Food Minister K V Thomas has said south-west monsoon rains are expected to be "satisfactory" barring some states in South India.
The first monsoon forecast for the June-September period of this year will be officially released later in the day.
Last week, Agriculture Minister Sharad Pawar had said India Meteorological Department was expecting normal monsoon. Even forecast from private firm Skymet noted normal rains.
South-west monsoon begins from June, when sowing of Kharif (summer) crops like paddy are undertaken.
"We have an assessment of monsoon. Monsoon will be quite satisfactory in India except the southern tip - Kerala, Karnataka and Tamil Nadu," Thomas said on the sidelines of an event in the national capital.
Monsoon rains in these southern states may be delayed or could be less than the normal level, the minister said.
Monsoon rains are crucial for the agriculture sector, which contributes about 15 per cent to the country's GDP, as only 40 per cent of the total cultivable area is under irrigation.
This year's monsoon is crucial for Maharasthra, Karnataka and Gujarat, which are facing worst drought.

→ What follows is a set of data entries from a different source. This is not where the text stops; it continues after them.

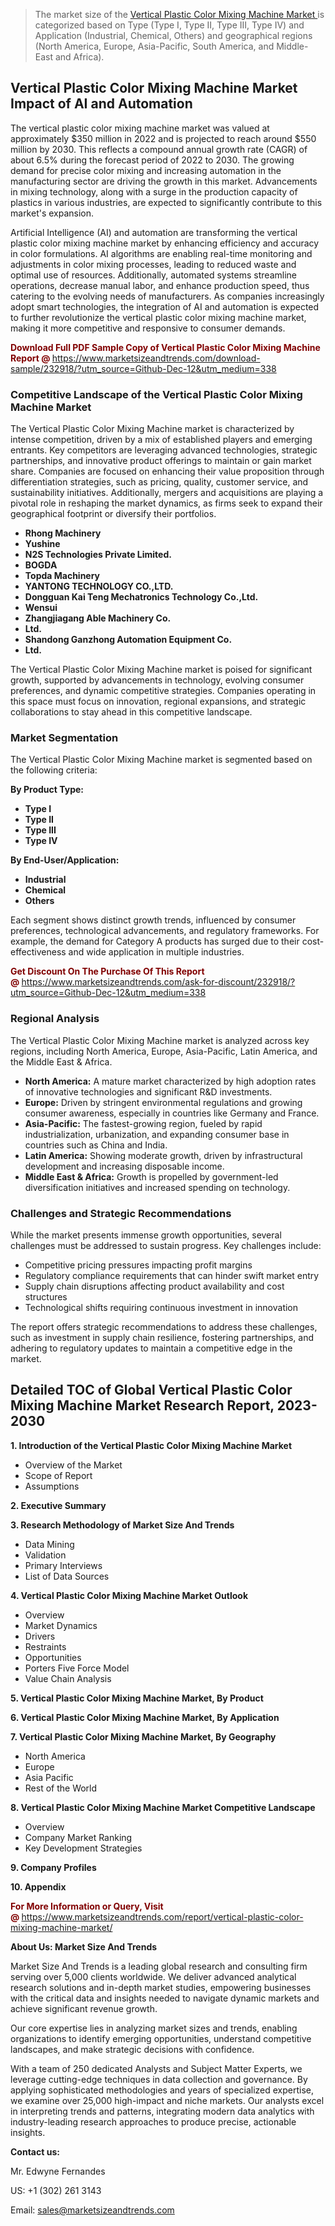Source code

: <blockquote><p>The market size of the <a href="https://www.marketsizeandtrends.com/download-sample/232918/?utm_source=Github-Dec-12&amp;utm_medium=338" target="_blank">Vertical Plastic Color Mixing Machine Market </a>is categorized based on Type (Type I, Type II, Type III, Type IV) and Application (Industrial, Chemical, Others) and geographical regions (North America, Europe, Asia-Pacific, South America, and Middle-East and Africa).</p></blockquote><p><h2>Vertical Plastic Color Mixing Machine Market Impact of AI and Automation</h2><p>The vertical plastic color mixing machine market was valued at approximately $350 million in 2022 and is projected to reach around $550 million by 2030. This reflects a compound annual growth rate (CAGR) of about 6.5% during the forecast period of 2022 to 2030. The growing demand for precise color mixing and increasing automation in the manufacturing sector are driving the growth in this market. Advancements in mixing technology, along with a surge in the production capacity of plastics in various industries, are expected to significantly contribute to this market's expansion.</p><p>Artificial Intelligence (AI) and automation are transforming the vertical plastic color mixing machine market by enhancing efficiency and accuracy in color formulations. AI algorithms are enabling real-time monitoring and adjustments in color mixing processes, leading to reduced waste and optimal use of resources. Additionally, automated systems streamline operations, decrease manual labor, and enhance production speed, thus catering to the evolving needs of manufacturers. As companies increasingly adopt smart technologies, the integration of AI and automation is expected to further revolutionize the vertical plastic color mixing machine market, making it more competitive and responsive to consumer demands.</p></p><p><strong><span style="color: #800000;">Download Full PDF Sample Copy of Vertical Plastic Color Mixing Machine Report @</span>&nbsp;</strong><a href="https://www.marketsizeandtrends.com/download-sample/232918/?utm_source=Github-Dec-12&amp;utm_medium=338">https://www.marketsizeandtrends.com/download-sample/232918/?utm_source=Github-Dec-12&amp;utm_medium=338</a></p><h3>Competitive Landscape of the Vertical Plastic Color Mixing Machine Market</h3><p>The Vertical Plastic Color Mixing Machine market is characterized by intense competition, driven by a mix of established players and emerging entrants. Key competitors are leveraging advanced technologies, strategic partnerships, and innovative product offerings to maintain or gain market share. Companies are focused on enhancing their value proposition through differentiation strategies, such as pricing, quality, customer service, and sustainability initiatives. Additionally, mergers and acquisitions are playing a pivotal role in reshaping the market dynamics, as firms seek to expand their geographical footprint or diversify their portfolios.</p><p><strong><p><ul><li>Rhong Machinery </li><li> Yushine </li><li> N2S Technologies Private Limited. </li><li> BOGDA </li><li> Topda Machinery </li><li> YANTONG TECHNOLOGY CO.,LTD. </li><li> Dongguan Kai Teng Mechatronics Technology Co.,Ltd. </li><li> Wensui </li><li> Zhangjiagang Able Machinery Co. </li><li> Ltd. </li><li> Shandong Ganzhong Automation Equipment Co. </li><li> Ltd.</p></li></ul></p></strong></p><p>The Vertical Plastic Color Mixing Machine market is poised for significant growth, supported by advancements in technology, evolving consumer preferences, and dynamic competitive strategies. Companies operating in this space must focus on innovation, regional expansions, and strategic collaborations to stay ahead in this competitive landscape.</p><h3>Market Segmentation</h3><p>The Vertical Plastic Color Mixing Machine market is segmented based on the following criteria:</p><p><strong>By Product Type:</strong></p><p><strong><p><ul><li>Type I </li><li> Type II </li><li> Type III </li><li> Type IV</p></li></ul></p></strong></p><p><strong>By End-User/Application:</strong></p><p><strong><p><ul><li>Industrial </li><li> Chemical </li><li> Others</p></li></ul></p></strong></p><p>Each segment shows distinct growth trends, influenced by consumer preferences, technological advancements, and regulatory frameworks. For example, the demand for Category A products has surged due to their cost-effectiveness and wide application in multiple industries.</p><p><strong><span style="color: #800000;">Get Discount On The Purchase Of This Report @&nbsp;</span></strong><a href="https://www.marketsizeandtrends.com/ask-for-discount/232918/?utm_source=Github-Dec-12&amp;utm_medium=338">https://www.marketsizeandtrends.com/ask-for-discount/232918/?utm_source=Github-Dec-12&amp;utm_medium=338</a></p><h3>Regional Analysis</h3><p>The Vertical Plastic Color Mixing Machine market is analyzed across key regions, including North America, Europe, Asia-Pacific, Latin America, and the Middle East &amp; Africa.</p><ul><li><strong>North America:</strong> A mature market characterized by high adoption rates of innovative technologies and significant R&amp;D investments.</li><li><strong>Europe:</strong> Driven by stringent environmental regulations and growing consumer awareness, especially in countries like Germany and France.</li><li><strong>Asia-Pacific:</strong> The fastest-growing region, fueled by rapid industrialization, urbanization, and expanding consumer base in countries such as China and India.</li><li><strong>Latin America:</strong> Showing moderate growth, driven by infrastructural development and increasing disposable income.</li><li><strong>Middle East &amp; Africa:</strong> Growth is propelled by government-led diversification initiatives and increased spending on technology.</li></ul><h3>Challenges and Strategic Recommendations</h3><p>While the market presents immense growth opportunities, several challenges must be addressed to sustain progress. Key challenges include:</p><ul><li>Competitive pricing pressures impacting profit margins</li><li>Regulatory compliance requirements that can hinder swift market entry</li><li>Supply chain disruptions affecting product availability and cost structures</li><li>Technological shifts requiring continuous investment in innovation</li></ul><p>The report offers strategic recommendations to address these challenges, such as investment in supply chain resilience, fostering partnerships, and adhering to regulatory updates to maintain a competitive edge in the market.</p><h2>Detailed TOC of Global Vertical Plastic Color Mixing Machine Market Research Report, 2023-2030</h2><p><strong>1. Introduction of the Vertical Plastic Color Mixing Machine Market</strong></p><ul><li>Overview of the Market</li><li>Scope of Report</li><li>Assumptions&nbsp;</li></ul><p><strong>2. Executive Summary</strong></p><p><strong>3. Research Methodology of <strong>Market Size And Trends</strong></strong></p><ul><li>Data Mining</li><li>Validation</li><li>Primary Interviews</li><li>List of Data Sources&nbsp;</li></ul><p><strong>4. Vertical Plastic Color Mixing Machine Market Outlook</strong></p><ul><li>Overview</li><li>Market Dynamics</li><li>Drivers</li><li>Restraints</li><li>Opportunities</li><li>Porters Five Force Model</li><li>Value Chain Analysis&nbsp;</li></ul><p><strong>5. Vertical Plastic Color Mixing Machine Market, By Product</strong></p><p><strong>6. Vertical Plastic Color Mixing Machine Market, By Application</strong></p><p><strong>7. Vertical Plastic Color Mixing Machine Market, By Geography</strong></p><ul><li>North America</li><li>Europe</li><li>Asia Pacific</li><li>Rest of the World&nbsp;</li></ul><p><strong>8. Vertical Plastic Color Mixing Machine Market Competitive Landscape</strong></p><ul><li>Overview</li><li>Company Market Ranking</li><li>Key Development Strategies&nbsp;</li></ul><p><strong>9. Company Profiles</strong></p><p><strong>10. Appendix</strong></p><p><strong><span style="color: #800000;">For More Information or Query, Visit @&nbsp;</span></strong><a href="https://www.marketsizeandtrends.com/report/vertical-plastic-color-mixing-machine-market/">https://www.marketsizeandtrends.com/report/vertical-plastic-color-mixing-machine-market/</a></p><p></p><p><strong>About Us:&nbsp;Market Size And Trends</strong></p><p>Market Size And Trends&nbsp;is a leading global research and consulting firm serving over 5,000 clients worldwide. We deliver advanced analytical research solutions and in-depth market studies, empowering businesses with the critical data and insights needed to navigate dynamic markets and achieve significant revenue growth.</p><p>Our core expertise lies in analyzing market sizes and trends, enabling organizations to identify emerging opportunities, understand competitive landscapes, and make strategic decisions with confidence.</p><p>With a team of 250 dedicated Analysts and Subject Matter Experts, we leverage cutting-edge techniques in data collection and governance. By applying sophisticated methodologies and years of specialized expertise, we examine over 25,000 high-impact and niche markets. Our analysts excel in interpreting trends and patterns, integrating modern data analytics with industry-leading research approaches to produce precise, actionable insights.</p><p><strong>Contact us:</strong></p><p>Mr. Edwyne Fernandes</p><p>US: +1 (302) 261 3143</p><p>Email: <a href="mailto:sales@marketsizeandtrends.com">sales@marketsizeandtrends.com</a>&nbsp;</p>

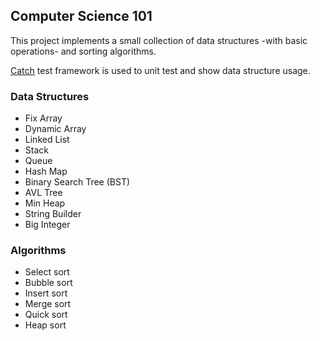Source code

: ## Computer Science 101

This project implements a small collection of data structures -with basic operations- and sorting algorithms.

[Catch](https://github.com/catchorg/Catch2) test framework is used to unit test and show data structure usage.

### Data Structures

* Fix Array
* Dynamic Array
* Linked List
* Stack
* Queue
* Hash Map
* Binary Search Tree (BST)
* AVL Tree
* Min Heap
* String Builder
* Big Integer

### Algorithms

* Select sort
* Bubble sort
* Insert sort
* Merge sort
* Quick sort
* Heap sort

Noting that normal rains augurs well for the country's agri-sector, Thomas said: "Our food production will be comfortably good in the coming year. Wheat production will be as it was in the last year and not less than that."
Food production in 2012-13 crop year (July-June) is estimated to touch 250.14 million tonnes, of which wheat is expected to be 92.30 million tonnes.
On foodgrains storage situation, Thomas said all arrangement for procurement of wheat and even storage has been made ahead of monsoon rains.